Palmira, Valle del Cauca, Colombia

Fernando Estrada

Para vivir o morir, nadie necesita leer Adam Smith, Ricardo o Kuznets. Pero yo creo que si un ser humano quiere tener una vida más plena, más intensa y más variada, leer a quienes han sido los creadores de la cultura moderna, ofrece mejores posibilidades.


Todo eso que he visto y que he sentido desde hace algún tiempo, me ha llevado a la pregunta: ¿es el mundo del lector mejor o más completo que las vivencias del común de la gente? Y tengo que regresar a los recuerdos de mi infancia y adolescencia en el barrio, en una casa de inquilinato, junto a gente que se informaba con la radio y los rumores cotidianos del vecindario.

Ese mundo de la gente tiene su encanto. Pero es un mundo cerrado. El habla popular celebra pequeñas sensaciones, pero se hace esclava de sus vicios. Las canciones, tangos y milongas, el refranero de familia o mi padre cantando melodías cubanas. Todos vivíamos buena parte del tiempo circulando con el mismo lenguaje, las mismas palabras y los mismos gestos.

Hasta que llegaron los periódicos. Me hice vendedor, primero, y luego lector consumado de los diarios y dominicales. Éramos muy pobres, demasiado. De modo que nuestra salvación en ese mundo sólo podía llegar de la gracia o de la lectura. O de ambas. En una casa de inquilinato encontrar a un niño leyendo periódicos, era como encontrar una cucaracha en la sopa del almuerzo. Algo semejante, si no repugnante, extraño y molesto.

Y en eso me convertí durante parte de mi infancia. Leía en periódicos cuentos de García Márquez y la Teoría de los Números Primos. Un dominical podía entregarnos un comentario de Marta Traba sobre el arte surrealista o los Elementos de Euclides. Toda esta experiencia, ¿qué podía significar en un muchacho de barrio, pobre, primer hijo de ocho, en una casa de inquilinato? Demasiado, porque representaba la posibilidad de abrirse a la existencia de otros mundos, diferentes al mundo cerrado y sordo de su vida cotidiana.

Luego, llegaba la escuela y muchos años más tarde el colegio. Pero entonces esos autores me habían descubierto un árbol genealógico del conocimiento que nunca ha dejado de crecer. Leí siendo adolescente Apollinaire y Dostoievski y Buda, Hermann Hesse, La Biblia, Lutero y David Hume, Ricardo, Marx. Todos esos autores los había conocido antes de cumplir veinte años. No digo que todas sus obras para no ser pretencioso. Pero podía seguir un diálogo o un texto sin mayor dificultad.
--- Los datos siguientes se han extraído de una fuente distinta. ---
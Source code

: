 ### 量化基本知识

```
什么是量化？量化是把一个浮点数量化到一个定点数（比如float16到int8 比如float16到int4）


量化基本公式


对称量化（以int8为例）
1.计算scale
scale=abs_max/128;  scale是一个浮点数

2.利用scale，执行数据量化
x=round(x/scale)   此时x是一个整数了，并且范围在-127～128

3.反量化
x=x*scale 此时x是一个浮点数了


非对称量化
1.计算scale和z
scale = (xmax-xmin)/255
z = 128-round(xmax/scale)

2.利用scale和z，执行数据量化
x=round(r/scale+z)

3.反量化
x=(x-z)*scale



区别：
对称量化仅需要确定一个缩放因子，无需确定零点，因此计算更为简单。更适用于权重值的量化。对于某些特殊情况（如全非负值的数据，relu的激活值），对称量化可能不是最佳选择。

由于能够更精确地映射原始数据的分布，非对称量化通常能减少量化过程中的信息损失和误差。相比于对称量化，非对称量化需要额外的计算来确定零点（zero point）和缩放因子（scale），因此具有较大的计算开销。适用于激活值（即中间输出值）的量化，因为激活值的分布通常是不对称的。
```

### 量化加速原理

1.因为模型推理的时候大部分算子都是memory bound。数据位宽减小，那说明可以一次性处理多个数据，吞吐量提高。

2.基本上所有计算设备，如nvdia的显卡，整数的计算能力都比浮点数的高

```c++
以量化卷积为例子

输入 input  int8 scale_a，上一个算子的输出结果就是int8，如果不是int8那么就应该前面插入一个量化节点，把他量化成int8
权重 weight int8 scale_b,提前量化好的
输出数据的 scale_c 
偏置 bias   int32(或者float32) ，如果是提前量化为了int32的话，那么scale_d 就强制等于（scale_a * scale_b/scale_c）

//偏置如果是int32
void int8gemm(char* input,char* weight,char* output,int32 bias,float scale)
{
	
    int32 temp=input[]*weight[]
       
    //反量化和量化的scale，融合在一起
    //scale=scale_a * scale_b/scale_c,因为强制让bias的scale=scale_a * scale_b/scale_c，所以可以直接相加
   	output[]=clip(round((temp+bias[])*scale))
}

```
Luego, no puedo entender que alguien cuestione la lectura como un bien supremo. ¿Pueden ser más inteligentes los niños que sólo aprenden y combinan el lenguaje heredado de sus padres o del vecindario? O ¿pueden ser superiores las razones que alguien alega como "destino", "suerte"? ¿Alguien, por ejemplo, que no haya leído a Marx, puede comprender mejor las magnitudes de las desigualdades humanas provocadas por la riqueza y la explotación?

Lo mismo en el caso de quienes no han leído a Adam Smith o Ricardo o Kuznets en el caso de la producción, la renta o la tecnología. Claro, para vivir o morir, nadie necesita leer Adam Smith, Ricardo o Kuznets. Pero yo creo que si un ser humano quiere tener una vida más plena, más intensa y más variada, leer a quienes han sido los creadores de la cultura moderna, ofrece mejores posibilidades. En mi niñez pude salir de casa para conocer Europa Central, Estados Unidos, Inglaterra, de la mano de Hermann Broch, Robert Musil, William Faulkner, Gilbert Chesterton, Newton, Lavoisier, Einstein. La lectura me daba una libertad negada por mi mundo cotidiano.

Un ciclo semejante cumplimos ante la muerte. Bajo tierra existe una igualdad aterradora. Lo describe bien Sófocles en Antígona. En el valle de los muertos (Hades) quienes han tenido poder o riqueza valen lo mismo que quienes fueron desposeídos. Pero la muerte no es necesariamente nuestro estado final. Y la memoria puede ser la eternidad entre quienes estuvieron con nosotros. Ante todo conservando a quienes entre nosotros dejaron obras inmortales.

Por lo anterior, no creo que todas las vidas valgan lo mismo. Y no creo tampoco que nuestro lugar de nacimiento sea nuestro lugar de destino. Nadie es culpable de haber nacido o haberse criado en un espacio pequeño del mundo, pero cada uno es responsable de convertir su pequeño mundo, cerrado, en un universo infinito.